__Exercise__
Filter the material, keeping only lines with the word "systemu".

__Supplied material__
• • • • •
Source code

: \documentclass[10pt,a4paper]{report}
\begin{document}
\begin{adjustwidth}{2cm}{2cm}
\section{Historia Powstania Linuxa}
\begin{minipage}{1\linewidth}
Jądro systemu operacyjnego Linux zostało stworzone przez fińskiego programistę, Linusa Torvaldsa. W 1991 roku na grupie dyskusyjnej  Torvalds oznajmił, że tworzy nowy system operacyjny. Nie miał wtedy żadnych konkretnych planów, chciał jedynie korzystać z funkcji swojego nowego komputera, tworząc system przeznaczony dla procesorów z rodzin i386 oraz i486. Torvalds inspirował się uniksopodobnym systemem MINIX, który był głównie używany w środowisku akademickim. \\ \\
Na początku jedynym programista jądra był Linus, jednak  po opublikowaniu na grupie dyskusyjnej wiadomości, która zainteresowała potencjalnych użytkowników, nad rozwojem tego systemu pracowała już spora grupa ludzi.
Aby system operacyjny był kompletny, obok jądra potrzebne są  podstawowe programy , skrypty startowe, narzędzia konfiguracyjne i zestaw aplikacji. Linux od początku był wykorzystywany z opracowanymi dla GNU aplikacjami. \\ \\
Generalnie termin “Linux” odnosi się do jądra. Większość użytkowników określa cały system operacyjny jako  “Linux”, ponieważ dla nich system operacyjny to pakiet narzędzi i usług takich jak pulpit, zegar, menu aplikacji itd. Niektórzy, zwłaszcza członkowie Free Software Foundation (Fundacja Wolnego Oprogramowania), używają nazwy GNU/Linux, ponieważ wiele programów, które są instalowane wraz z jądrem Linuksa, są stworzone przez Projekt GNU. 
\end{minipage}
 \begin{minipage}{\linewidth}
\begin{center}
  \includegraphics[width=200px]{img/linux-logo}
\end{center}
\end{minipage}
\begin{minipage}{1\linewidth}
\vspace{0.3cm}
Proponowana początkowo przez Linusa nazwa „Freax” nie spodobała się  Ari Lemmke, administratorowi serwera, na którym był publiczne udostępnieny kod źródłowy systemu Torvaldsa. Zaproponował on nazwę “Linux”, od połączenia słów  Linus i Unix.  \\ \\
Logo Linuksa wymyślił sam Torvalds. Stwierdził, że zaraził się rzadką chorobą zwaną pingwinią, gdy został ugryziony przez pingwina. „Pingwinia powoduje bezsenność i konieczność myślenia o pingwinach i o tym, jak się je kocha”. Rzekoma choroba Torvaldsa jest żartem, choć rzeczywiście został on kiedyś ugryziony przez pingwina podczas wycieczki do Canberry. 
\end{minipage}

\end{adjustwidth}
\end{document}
• • • • •
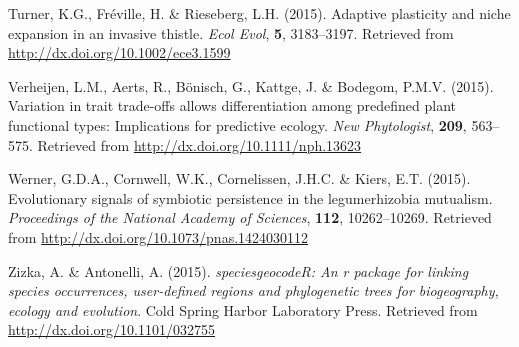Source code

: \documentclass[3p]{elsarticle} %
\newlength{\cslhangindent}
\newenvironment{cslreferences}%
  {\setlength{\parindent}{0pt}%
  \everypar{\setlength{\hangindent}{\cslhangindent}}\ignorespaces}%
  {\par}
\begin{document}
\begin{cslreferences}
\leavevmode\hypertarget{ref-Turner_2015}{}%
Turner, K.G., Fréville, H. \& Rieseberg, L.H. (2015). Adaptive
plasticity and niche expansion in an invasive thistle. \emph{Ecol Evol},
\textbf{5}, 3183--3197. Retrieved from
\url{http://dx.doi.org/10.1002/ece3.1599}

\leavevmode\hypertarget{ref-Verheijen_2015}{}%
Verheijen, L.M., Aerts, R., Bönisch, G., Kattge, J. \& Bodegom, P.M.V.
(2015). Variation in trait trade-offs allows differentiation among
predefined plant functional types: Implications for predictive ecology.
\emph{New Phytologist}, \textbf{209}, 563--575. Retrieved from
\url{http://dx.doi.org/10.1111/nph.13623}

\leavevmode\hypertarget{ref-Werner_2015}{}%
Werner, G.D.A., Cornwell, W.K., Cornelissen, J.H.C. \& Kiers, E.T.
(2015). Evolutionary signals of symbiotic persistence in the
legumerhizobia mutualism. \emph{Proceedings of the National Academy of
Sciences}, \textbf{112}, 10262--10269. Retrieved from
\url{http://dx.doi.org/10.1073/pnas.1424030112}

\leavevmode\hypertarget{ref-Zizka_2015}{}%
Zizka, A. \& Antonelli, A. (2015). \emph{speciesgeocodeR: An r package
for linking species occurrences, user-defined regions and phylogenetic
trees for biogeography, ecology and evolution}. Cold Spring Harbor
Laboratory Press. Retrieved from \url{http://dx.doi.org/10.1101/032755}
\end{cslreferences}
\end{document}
• • • • •
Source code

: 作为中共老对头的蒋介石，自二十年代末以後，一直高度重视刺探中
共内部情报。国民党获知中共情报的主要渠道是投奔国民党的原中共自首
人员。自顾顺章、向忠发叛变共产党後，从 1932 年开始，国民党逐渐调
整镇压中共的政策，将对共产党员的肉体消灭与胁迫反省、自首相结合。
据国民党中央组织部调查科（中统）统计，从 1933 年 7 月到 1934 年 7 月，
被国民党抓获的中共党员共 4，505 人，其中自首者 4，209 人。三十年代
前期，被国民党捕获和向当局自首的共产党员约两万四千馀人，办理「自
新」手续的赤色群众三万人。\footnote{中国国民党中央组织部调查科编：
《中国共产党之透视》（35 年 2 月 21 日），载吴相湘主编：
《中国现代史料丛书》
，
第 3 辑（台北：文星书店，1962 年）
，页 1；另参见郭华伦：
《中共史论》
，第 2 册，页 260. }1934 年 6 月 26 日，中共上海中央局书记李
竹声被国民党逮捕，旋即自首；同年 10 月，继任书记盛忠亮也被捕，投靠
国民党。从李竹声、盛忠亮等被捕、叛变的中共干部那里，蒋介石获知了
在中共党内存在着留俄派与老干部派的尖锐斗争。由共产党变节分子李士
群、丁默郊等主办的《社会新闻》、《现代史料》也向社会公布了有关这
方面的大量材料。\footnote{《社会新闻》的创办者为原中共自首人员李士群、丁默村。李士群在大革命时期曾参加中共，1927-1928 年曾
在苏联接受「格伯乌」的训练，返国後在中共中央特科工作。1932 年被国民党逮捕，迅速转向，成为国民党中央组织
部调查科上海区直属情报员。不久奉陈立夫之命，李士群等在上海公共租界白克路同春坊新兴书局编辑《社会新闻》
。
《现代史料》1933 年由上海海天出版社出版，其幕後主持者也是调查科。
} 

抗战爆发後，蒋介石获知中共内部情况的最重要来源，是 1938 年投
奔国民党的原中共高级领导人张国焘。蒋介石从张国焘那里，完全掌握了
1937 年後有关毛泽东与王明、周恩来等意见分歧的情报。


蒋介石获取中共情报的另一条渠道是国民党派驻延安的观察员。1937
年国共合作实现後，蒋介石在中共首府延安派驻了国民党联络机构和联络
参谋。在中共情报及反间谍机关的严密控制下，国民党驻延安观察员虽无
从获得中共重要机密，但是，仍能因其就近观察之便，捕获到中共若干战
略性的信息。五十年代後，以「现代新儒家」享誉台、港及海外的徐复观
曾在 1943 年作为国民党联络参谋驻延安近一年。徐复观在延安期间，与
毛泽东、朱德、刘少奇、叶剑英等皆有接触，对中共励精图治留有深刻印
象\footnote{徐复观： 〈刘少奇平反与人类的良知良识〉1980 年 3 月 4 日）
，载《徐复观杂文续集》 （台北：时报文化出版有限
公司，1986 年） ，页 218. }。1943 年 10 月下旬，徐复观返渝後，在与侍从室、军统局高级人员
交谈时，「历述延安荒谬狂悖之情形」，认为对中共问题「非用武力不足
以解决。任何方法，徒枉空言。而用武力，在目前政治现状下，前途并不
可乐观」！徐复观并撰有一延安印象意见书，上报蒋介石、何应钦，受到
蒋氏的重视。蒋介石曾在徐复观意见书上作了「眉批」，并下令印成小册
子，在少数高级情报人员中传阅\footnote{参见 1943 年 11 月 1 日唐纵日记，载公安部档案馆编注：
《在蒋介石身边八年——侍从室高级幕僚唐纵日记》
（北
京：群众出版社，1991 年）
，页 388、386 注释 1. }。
• • • • •
__Solution for this problem__
Jądro systemu operacyjnego Linux zostało stworzone przez fińskiego programistę, Linusa Torvaldsa. W 1991 roku na grupie dyskusyjnej  Torvalds oznajmił, że tworzy nowy system operacyjny. Nie miał wtedy żadnych konkretnych planów, chciał jedynie korzystać z funkcji swojego nowego komputera, tworząc system przeznaczony dla procesorów z rodzin i386 oraz i486. Torvalds inspirował się uniksopodobnym systemem MINIX, który był głównie używany w środowisku akademickim. \\ \\
Na początku jedynym programista jądra był Linus, jednak  po opublikowaniu na grupie dyskusyjnej wiadomości, która zainteresowała potencjalnych użytkowników, nad rozwojem tego systemu pracowała już spora grupa ludzi.
Proponowana początkowo przez Linusa nazwa „Freax” nie spodobała się  Ari Lemmke, administratorowi serwera, na którym był publiczne udostępnieny kod źródłowy systemu Torvaldsa. Zaproponował on nazwę “Linux”, od połączenia słów  Linus i Unix.  \\ \\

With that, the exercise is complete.